Now why would Discover be contacting my son?
You know, the mere thought of a credit card in my 14-year-old son’s hands really gets my hackles up, considering his poor money management skills and free-spending ways.
Obviously, there was something fishy going on, and so the Honeybee decided to open the envelope and see what Discover wanted. Here’s how the letter started out:
“Dear Matt Penzo: Good news! You’re only one step away from becoming a Discover Cardmember. We are currently processing your recent application, but need to talk to you to verify some missing information. All it takes is one call from you to help us put your application back on track.”
As you can see, my foray into raising teenagers just keeps getting more and more interesting.
Anyway, Discover immediately got the phone call they requested, only it wasn’t from Matt — it was from his mom.
And so, after talking to a Discover customer service representative, we learned that my son had indeed filled out an online application for his own credit card. Oddly, for so-called privacy reasons, Discover wouldn’t reveal exactly what information Matthew had put on the application — but they did confirm that he didn’t enter his social security number (because, wisely, I’ve never given it to him) and he had lied about his age.
Then again, Matthew had to have lied about his age in order to submit the application because credit card contracts entered into by minors are typically not enforceable in a court of law.

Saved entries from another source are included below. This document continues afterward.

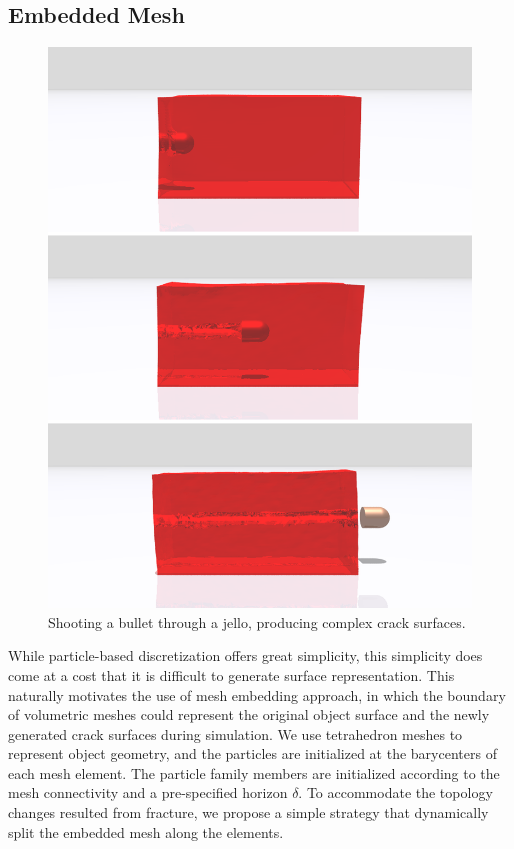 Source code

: \subsection{Embedded Mesh}
\begin{figure}[t]
  \centering
  \includegraphics[width=\linewidth]{../figs/demo_jello.png}
  \caption{\label{fig:7}
  Shooting a bullet through a jello, producing complex crack surfaces.
}
\end{figure}
While particle-based discretization offers great simplicity, this simplicity does come at a cost that it is difficult to generate surface representation. This naturally motivates the use of mesh embedding approach, in which the boundary of volumetric meshes could represent the original object surface and the newly generated crack surfaces during simulation. We use tetrahedron meshes to represent object geometry, and the particles are initialized at the barycenters of each mesh element.
The particle family members are initialized according to the mesh connectivity and a pre-specified horizon $\delta$.
To accommodate the topology changes resulted from fracture, we propose a simple strategy that dynamically split the embedded mesh along the elements.

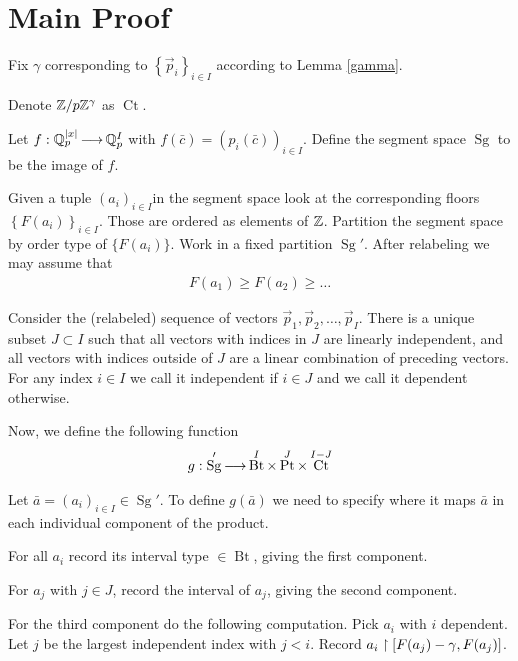 \documentclass{amsart}
\newcommand{\curly}[1]{\left\{#1\right\}}
\DeclareMathOperator{\Sg}{Sg}
\DeclareMathOperator{\Bt}{Bt}
\DeclareMathOperator{\Pt}{Pt}
\DeclareMathOperator{\Ct}{Ct}
\begin{document}

\section{Main Proof}

Fix $\gamma$ corresponding to $\curly{\vec p_i}_{i \in I}$ according to Lemma \ref{gamma}.

\begin{Definition}
	Denote $\mathbb{Z}/p\mathbb{Z}^\gamma$ as $\Ct$.
\end{Definition}

\begin{Definition}
	Let $f: \mathbb{Q}_p^{|x|} \operatorname{\longrightarrow} \mathbb{Q}_p^I$ with $f(\bar c) = (p_i(\bar c))_{i \in I}$.
	Define the segment space $\Sg$ to be the image of $f$.	
\end{Definition}


Given a tuple $(a_i)_{i\in I}$in the segment space look at the corresponding floors $\curly{F(a_i)}_{i\in I}$.
Those are ordered as elements of $\mathbb{Z}$.
Partition the segment space by order type of $\{F(a_i)\}$.
Work in a fixed partition $\Sg'$.
After relabeling we may assume that
\begin{align*}
	F(a_1) \geq F(a_2) \geq \ldots 
\end{align*}

Consider the (relabeled) sequence of vectors $\vec p_1, \vec p_2, \ldots, \vec p_I$.
There is a unique subset $J \subset I$ such that all vectors with indices in $J$ are linearly independent, and all vectors with indices outside of $J$ are a linear combination of preceding vectors.
For any index $i \in I$ we call it independent if $i \in J$ and we call it dependent otherwise.

Now, we define the following function
\begin{align*}
	g: \Sg' \arr \Bt^I \times \Pt^J \times \Ct^{I - J}
\end{align*}

Let $\bar a = (a_i)_{i\in I} \in \Sg'$.
To define $g(\bar a)$ we need to specify where it maps $\bar a$ in each individual component of the product.

For all $a_i$ record its interval type $\in \Bt$, giving the first component.

For $a_j$ with $j \in J$, record the interval of $a_j$, giving the second component.

For the third component do the following computation.
Pick $a_i$ with $i$ dependent.
Let $j$ be the largest independent index with $j < i$.
Record $a_i \upharpoonright [F(a_j) - \gamma, F(a_j)]$.
\end{document}
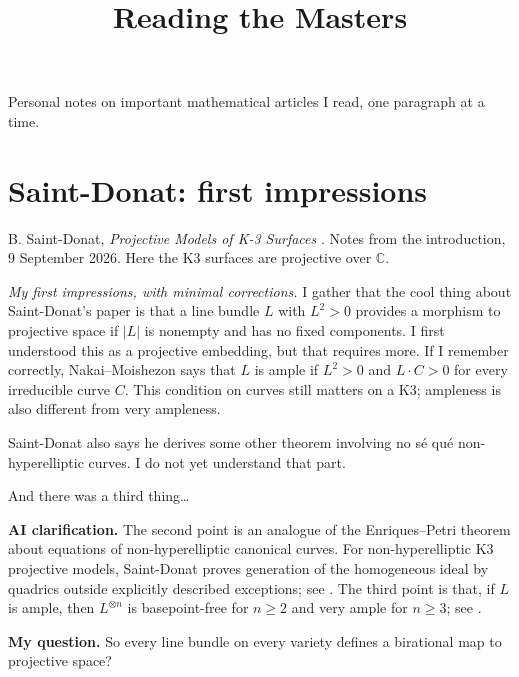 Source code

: 



\title{Reading the Masters}
\maketitle

\label{section-phantom}

\noindent
Personal notes on important mathematical
articles I read, one paragraph at a time.

\medskip
\tableofcontents

\section{Saint-Donat: first impressions}
\label{section-saint-donat}

\noindent
B. Saint-Donat, \textit{Projective Models
of K-3 Surfaces} \cite{saint-donat}.
Notes from the introduction, 9 September
2026. Here the K3 surfaces are projective
over $\mathbb{C}$.

\medskip\noindent
\textit{My first impressions, with minimal
corrections.}
I gather that the cool thing about
Saint-Donat's paper is that a line bundle
$L$ with $L^2>0$ provides a morphism to
projective space if $|L|$ is nonempty and
has no fixed components. I first understood
this as a projective embedding, but that
requires more. If I remember correctly,
Nakai--Moishezon says that $L$ is ample if
$L^2>0$ and $L\cdot C>0$ for every
irreducible curve $C$. This condition on
curves still matters on a K3; ampleness is
also different from very ampleness.

Saint-Donat also says he derives some other
theorem involving no s\'e qu\'e
non-hyperelliptic curves. I do not yet
understand that part.

And there was a third thing\ldots

\medskip\noindent
\textbf{AI clarification.}
The second point is an analogue of the
Enriques--Petri theorem about equations of
non-hyperelliptic canonical curves. For
non-hyperelliptic K3 projective models,
Saint-Donat proves
generation of the homogeneous ideal by
quadrics outside explicitly described
exceptions; see
\cite[Theorem 7.2]{saint-donat}.
The third point is that, if $L$ is ample,
then $L^{\otimes n}$ is basepoint-free for
$n\geq 2$ and very ample for $n\geq 3$;
see \cite[Theorem 8.3]{saint-donat}.

\medskip\noindent
\textbf{My question.}
So every line bundle on every variety
defines a birational map to projective
space?

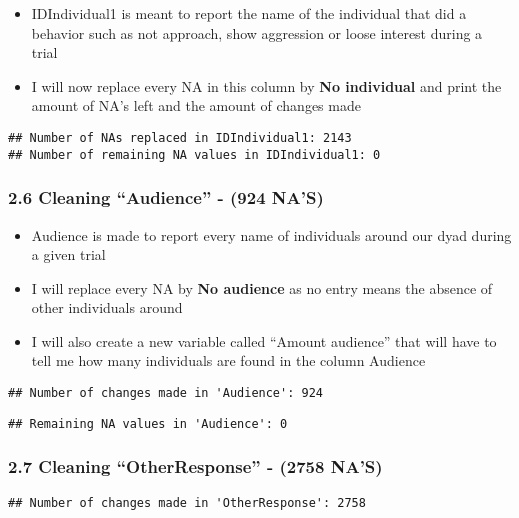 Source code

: \documentclass[
]{article}
\providecommand{\tightlist}{%
  \setlength{\itemsep}{0pt}\setlength{\parskip}{0pt}}
\begin{document}
\begin{itemize}
\tightlist
\item
  IDIndividual1 is meant to report the name of the individual that did a
  behavior such as not approach, show aggression or loose interest
  during a trial
\item
  I will now replace every NA in this column by \textbf{No individual}
  and print the amount of NA's left and the amount of changes made
\end{itemize}

\begin{verbatim}
## Number of NAs replaced in IDIndividual1: 2143 
## Number of remaining NA values in IDIndividual1: 0
\end{verbatim}

\hypertarget{cleaning-audience---924-nas}{%
\subsubsection{2.6 Cleaning ``Audience'' - (924
NA'S)}\label{cleaning-audience---924-nas}}

\begin{itemize}
\tightlist
\item
  Audience is made to report every name of individuals around our dyad
  during a given trial
\item
  I will replace every NA by \textbf{No audience} as no entry means the
  absence of other individuals around
\item
  I will also create a new variable called ``Amount audience'' that will
  have to tell me how many individuals are found in the column Audience
\end{itemize}

\begin{verbatim}
## Number of changes made in 'Audience': 924
\end{verbatim}

\begin{verbatim}
## Remaining NA values in 'Audience': 0
\end{verbatim}

\hypertarget{cleaning-otherresponse---2758-nas}{%
\subsubsection{2.7 Cleaning ``OtherResponse'' - (2758
NA'S)}\label{cleaning-otherresponse---2758-nas}}

\begin{verbatim}
## Number of changes made in 'OtherResponse': 2758
\end{verbatim}
\end{document}
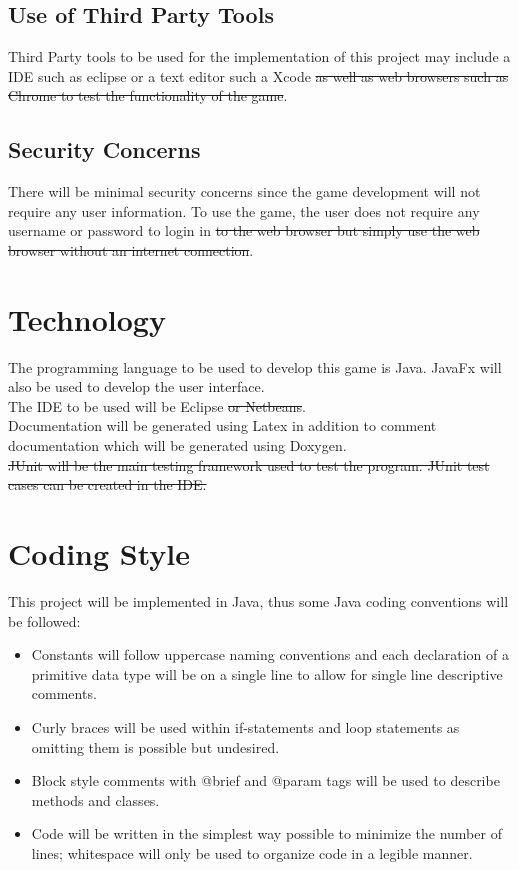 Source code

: \documentclass{article}
\begin{document}
\subsection{Use of Third Party Tools} 
Third Party tools to be used for the implementation of this project may include a IDE such as eclipse or a text editor such a Xcode \sout{ as well as web browsers such as Chrome to test the functionality of the game}. 

\subsection{Security Concerns}
There will be minimal security concerns since the game development will not require any user information. To use the game, the user does not require any username or password to login in \sout{to the web browser but simply use the web browser without an internet connection}.

\section{Technology}
The programming language to be used to develop this game is Java. JavaFx will also be used to develop the user interface. 
\\
The IDE to be used will be Eclipse \sout{or Netbeans}.
\\
Documentation will be generated using Latex in addition to comment documentation which will be generated using Doxygen. 
\\
\sout{JUnit will be the main testing framework used to test the program. JUnit test cases can be created in the IDE. }

\section{Coding Style}
This project will be implemented in Java, thus some Java coding conventions will be followed:
\begin{itemize}
\item Constants will follow uppercase naming conventions and each declaration of a primitive data type will be on a single line to allow for single line descriptive comments.
\item Curly braces will be used within if-statements and loop statements as omitting them is possible but undesired. 
\item Block style comments with @brief and @param tags will be used to describe methods and classes. 
\item Code will be written in the simplest way possible to minimize the number of lines; whitespace will only be used to organize code in a legible manner.
\end{itemize}
\end{document}
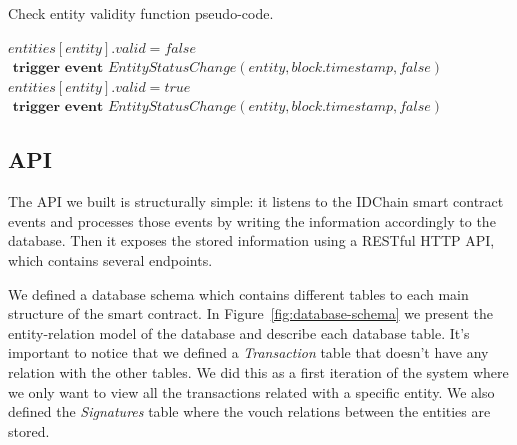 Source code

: \begin{algorithm}[h!]
  \caption{Check entity validity function pseudo-code.}
  \label{alg:check-entity-validity}
  \begin{algorithmic}[1]
      \State $entities[entity].valid = false$
        \State {}
      \EndFor
      \State $\textbf{ trigger event } EntityStatusChange(entity, block.timestamp, false)$
    \EndIf
    \State
      \State $entities[entity].valid = true$
        \State {}
      \EndFor
      \State $\textbf{ trigger event } EntityStatusChange(entity, block.timestamp, false)$
    \EndIf
    \EndFunction
  \end{algorithmic}
\end{algorithm}


\subsection{API}\label{subsection:api}

The API we built is structurally simple: it listens to the IDChain smart contract events and processes those events by writing the information accordingly to the database.
Then it exposes the stored information using a RESTful HTTP API, which contains several endpoints.

We defined a database schema which contains different tables to each main structure of the smart contract.
In Figure~\ref{fig:database-schema} we present the entity-relation model of the database and describe each database table.
It's important to notice that we defined a \textit{Transaction} table that doesn't have any relation with the other tables.
We did this as a first iteration of the system where we only want to view all the transactions related with a specific entity.
We also defined the \textit{Signatures} table where the vouch relations between the entities are stored.

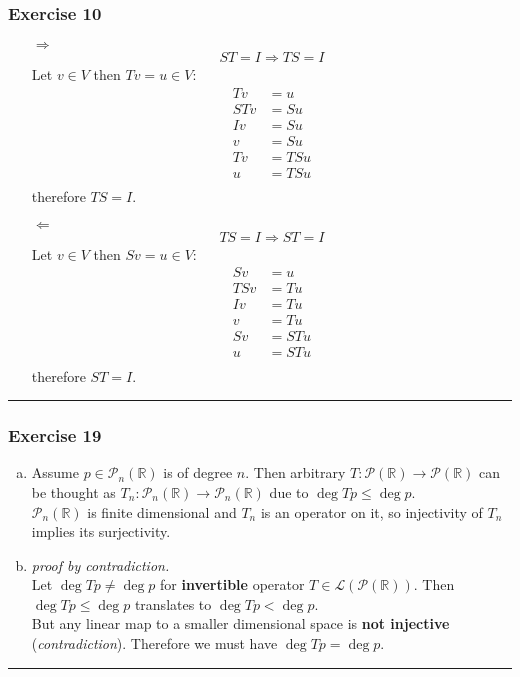 \documentclass[12pt, letterpaper]{scrartcl}
\newcommand{\R}{\mathbb{R}}
\begin{document}
\subsubsection*{Exercise 10}
\begin{itemize}
    \item[$\Longrightarrow$]\mbox{}\\
    \begin{align*}
        ST=I \Longrightarrow TS=I
    \end{align*}
    Let $v\in V$ then $Tv=u\in V$:
    \begin{align*}
        Tv&=u\\
        STv&=Su\\
        Iv&=Su\\
        v&=Su\\
        Tv&=TSu\\
        u&=TSu\\
    \end{align*}
    therefore $TS=I$.
    
    \item[$\Longleftarrow$]\mbox{}\\
    \begin{align*}
        TS=I \Longrightarrow ST=I
    \end{align*}
    Let $v\in V$ then $Sv=u\in V$:
    \begin{align*}
        Sv&=u\\
        TSv&=Tu\\
        Iv&=Tu\\
        v&=Tu\\
        Sv&=STu\\
        u&=STu\\
    \end{align*}
    therefore $ST=I$.

\end{itemize}
\vskip1mm\hrule

\subsubsection*{Exercise 19}
\begin{enumerate}[(a)]
    \item 

    Assume $p\in \mathcal{P}_n(\R)$ is of degree $n$. Then arbitrary $T:\mathcal{P}(\R)\rightarrow\mathcal{P}(\R)$ can be thought as $T_n:\mathcal{P}_n(\R)\rightarrow\mathcal{P}_n(\R)$ due to $\deg Tp\leq \deg p$.\\$\mathcal{P}_n(\R)$ is finite dimensional and $T_n$ is an operator on it, so injectivity of $T_n$ implies its surjectivity.
    
    \item \emph{proof by contradiction.}\\Let $\deg Tp \neq \deg p$ for \textbf{invertible} operator $T\in\mathcal{L}(\mathcal{P}(\R))$. Then $\deg Tp \leq \deg p$ translates to $\deg Tp < \deg p$.\\But any linear map to a smaller dimensional space is \textbf{not injective} (\emph{contradiction}). Therefore we must have $\deg Tp = \deg p$.
\end{enumerate}
\vskip1mm\hrule
\end{document}

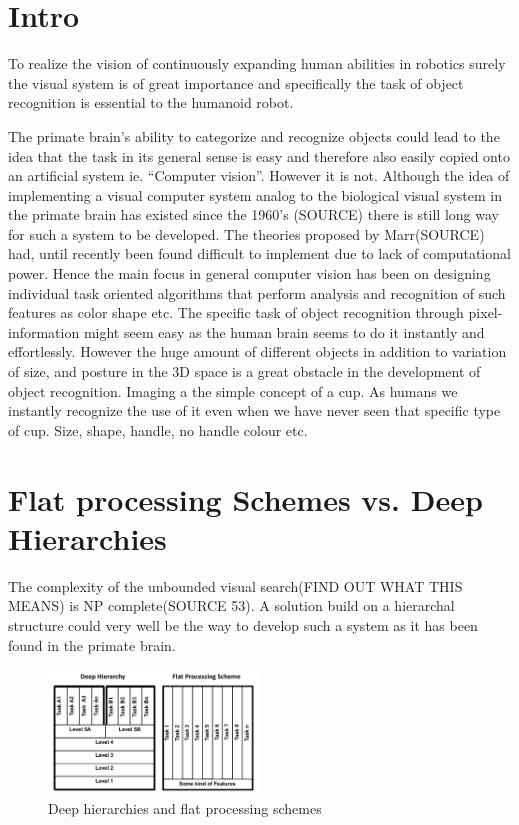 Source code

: \section{Intro}

To realize the vision of continuously expanding human abilities in robotics surely the visual system is of great importance and specifically the task of object recognition is essential to the humanoid robot.

The primate brain's ability to categorize and recognize objects could lead to the idea that the task in its general sense is easy and therefore also easily copied onto an artificial system ie. “Computer vision”. However it is not.
Although the idea of implementing a visual computer system analog to the biological visual system in the primate brain has existed since the 1960's (SOURCE) there is still long way for such a system to be developed. The theories proposed by Marr(SOURCE) had, until recently been found difficult to implement due to lack of computational power. Hence the main focus in general computer vision has been on designing individual task oriented algorithms that perform analysis and recognition of such features as color shape etc.
The specific task of object recognition through pixel-information might seem easy as the human brain seems to do it instantly and effortlessly. However the huge amount of different objects in addition to variation of size, and posture in the 3D space is a great obstacle in the development of object recognition. Imaging a the simple concept of a cup. As humans we instantly recognize the use of it even when we have never seen that specific type of cup. Size, shape, handle, no handle colour etc.


\section*{Flat processing Schemes vs. Deep Hierarchies}

The complexity of the unbounded visual search(FIND OUT WHAT THIS MEANS) is NP complete(SOURCE 53).  A solution build on a hierarchal structure could very well be the way to develop such a system as it has been found in the primate brain.

\begin{figure}[h!] %
\centering
\includegraphics[width=0.5\textwidth]{graphics/deepvsflat}
\caption{Deep hierarchies and flat processing schemes}
\label{fig:deepvsflat}
\end{figure}


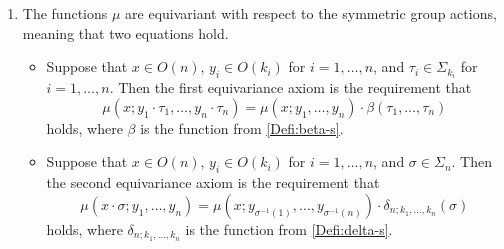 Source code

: \begin{Defi}
\begin{enumerate}
\item The functions $\mu$ are equivariant with respect to the symmetric group actions, meaning that two equations hold.
\begin{itemize}
\item[3.1] Suppose that $x \in O(n)$, $y_i \in O(k_i)$ for $i = 1, \ldots, n$, and $\tau_i \in \Sigma_{k_i}$ for  $i = 1, \ldots, n$. Then the first equivariance axiom is the requirement that
\[
\mu(x;y_1 \cdot \tau_1,\ldots,y_n \cdot \tau_n) = \mu(x;y_1,\ldots,y_n)\cdot \beta(\tau_1,\ldots,\tau_n)
\]
holds, where $\beta$ is the function from \cref{Defi:beta-s}.
\end{itemize}
\begin{itemize}
\item[3.2] Suppose that  $x \in O(n)$, $y_i \in O(k_i)$ for $i = 1, \ldots, n$, and $\sigma \in \Sigma_{n}$. 
Then the second equivariance axiom is the requirement that
\[
 \mu(x \cdot \sigma; y_1, \ldots, y_n) = \mu\left(x;y_{\sigma^{-1}(1)},\ldots,y_{\sigma^{-1}(n)}\right)\cdot \delta_{n; k_1, \ldots, k_n}(\sigma)
\]
holds, where $\delta_{n; k_1, \ldots, k_n}$ is the function from \cref{Defi:delta-s}.
\end{itemize}
\end{enumerate}
\end{Defi}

Assuming the application did somehow manage to get approved, Matthew would most likely not have been held responsible for any accrued charges. Essentially, he’d end up getting away with ripping-off the credit card company. And although the credit card company could try and sue for fraud, I suspect they probably wouldn’t bother.
Of course, that doesn’t make it right.
Credit Card Options for Teenagers
Now, even though I’m not one of them, there are legitimate options for parents who are looking to give their kids swipe-and-sign privileges of their own. For example:
Debit cards. Kids who have their own checking or savings account can take advantage of this option. And while, technically, kids can’t spend more money than they have in their accounts, debit cards are subject to overdraft fees. They also do nothing to build a credit history.
Prepaid cards. Prepaid cards allow parents and even employers to load funds online or over the phone. Most also allow parents to monitor their child’s spending and even control what can be bought using the card. The downside is prepaid cards do not build credit history, and they come with lots of fees.
Secured credit cards. These cards, which help build your child’s credit history, are secured by a savings account — so if a payment is missed, the credit card company still gets paid. If there are any drawbacks to these cards, it’s usually their interest rates, which tend to be on the high side.
Joint credit cards. With this type of card, you essentially act as the cosigner. And while this option will establish a credit history for your child, the parent is ultimately responsible for all charges.
Authorized-user credit cards. Making your child an authorized user on one of your existing credit cards is the easiest — and most risky — option for parents who want to give their kids a credit card; you definitely put your credit score at risk if the card ends up being abused, so it’s usage must be closely monitored. The good news is, this option also helps build your child’s credit history.
While I’m not ready to consider any of these for Matthew just yet, I will probably get him a debit or prepaid card as soon as he gets his first job.
And Now, the Rest of the Story …
As for those of you wondering how our phone call to Discover ended up, after the Honeybee told them that Matthew was a minor, Discover quickly canceled his bogus application and a potential financial disaster was mercifully averted.
Later that evening, after sharing a couple of quick lessons on fraud and the pros and cons of credit cards with my son, I asked him why he decided to apply for one. His answer: He did it to take advantage of a Swagbucks sign-up bonus.
I know what you’re thinking: Swagbucks?
Yes, Swagbucks. But that’s a whole ‘nother story.